And so we did this big study, and it took a long time. But the results were published earlier this year with three different papers. And basically, the concept is that we try to look at this question with all kinds of different approaches contributed by different people. And coordinated all of these investigations so that we could have the vital questions asked with different methodologies, but on the same tissues, on the same donors.
So in clinical research, what happens very often is that somebody has access to a population of patients, say 20 patients, 20 controls, they measure x, they report the results. Somebody else measures y on a different population of patients. It's not that common that you measure x, y, z and everything else in the same. So that facilitates that. So we did that and we published the results where essentially what we're saying is, yes, there is evidence that there are viral infections at multiple levels. And there is evidence that these infections primarily target the beta cells that make insulin.

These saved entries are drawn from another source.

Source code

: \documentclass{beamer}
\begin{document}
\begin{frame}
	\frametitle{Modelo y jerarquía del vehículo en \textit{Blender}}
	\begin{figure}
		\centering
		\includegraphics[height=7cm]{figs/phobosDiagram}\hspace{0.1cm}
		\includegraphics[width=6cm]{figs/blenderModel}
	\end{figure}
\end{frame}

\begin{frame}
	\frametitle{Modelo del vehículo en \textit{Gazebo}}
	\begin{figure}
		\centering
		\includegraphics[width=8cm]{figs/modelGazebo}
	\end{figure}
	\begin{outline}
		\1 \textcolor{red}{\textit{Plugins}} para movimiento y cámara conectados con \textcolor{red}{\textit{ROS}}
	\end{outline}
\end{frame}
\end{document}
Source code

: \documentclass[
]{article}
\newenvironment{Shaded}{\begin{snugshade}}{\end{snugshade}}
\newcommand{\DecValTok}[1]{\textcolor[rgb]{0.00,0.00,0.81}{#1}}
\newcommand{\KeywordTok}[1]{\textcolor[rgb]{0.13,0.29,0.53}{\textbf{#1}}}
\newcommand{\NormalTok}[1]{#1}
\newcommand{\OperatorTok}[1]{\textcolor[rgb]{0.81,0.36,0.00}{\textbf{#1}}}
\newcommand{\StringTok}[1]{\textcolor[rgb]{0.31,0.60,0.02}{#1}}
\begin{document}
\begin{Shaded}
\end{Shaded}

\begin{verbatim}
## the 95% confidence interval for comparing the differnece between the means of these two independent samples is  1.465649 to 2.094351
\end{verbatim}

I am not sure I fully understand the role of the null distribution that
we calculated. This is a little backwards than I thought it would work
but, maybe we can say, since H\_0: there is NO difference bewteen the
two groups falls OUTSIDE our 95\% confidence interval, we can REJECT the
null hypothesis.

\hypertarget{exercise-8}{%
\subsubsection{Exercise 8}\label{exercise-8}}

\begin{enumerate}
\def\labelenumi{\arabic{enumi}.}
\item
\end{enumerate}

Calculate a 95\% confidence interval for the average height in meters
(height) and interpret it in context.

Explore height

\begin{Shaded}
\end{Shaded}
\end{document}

And then there are other signs that are associated with it. So we basically, I think, supported it by looking in the pancreas with type 1 diabetes at different stages. The concept that viral infections are out there. Also, they can be chronic or be repeated infections. And so they are likely contributing to this process. We did not find evidence that there is a massive acute infection that leads to directly the death of the beta cells.
Well, that's one thing that I sort of acknowledged in the papers is that I think there's a very cautious approach to describing the results. So it doesn't veer towards saying there's causality here. The enterovirus necessarily drives the onset of diabetes. But if I could just ask you to speculate a little bit for our audience. I mean, do you there's a possibility that acquiring this enteroviral infection could potentially lead secondarily to diabetes?
Yes, in many different ways. Number one, we know that for sure. So these enteroviruses can infect the beta cells. We've shown that. Whether it's in the pancreas of these donors or experimentally. When those cells are infected, they can become dysfunctional, they can become inflamed. They become more visible to the immune system. What we know that in type 1 diabetes, these beta cells are killed by immune cells that are specifically targeting molecules that are produced by the beta cells.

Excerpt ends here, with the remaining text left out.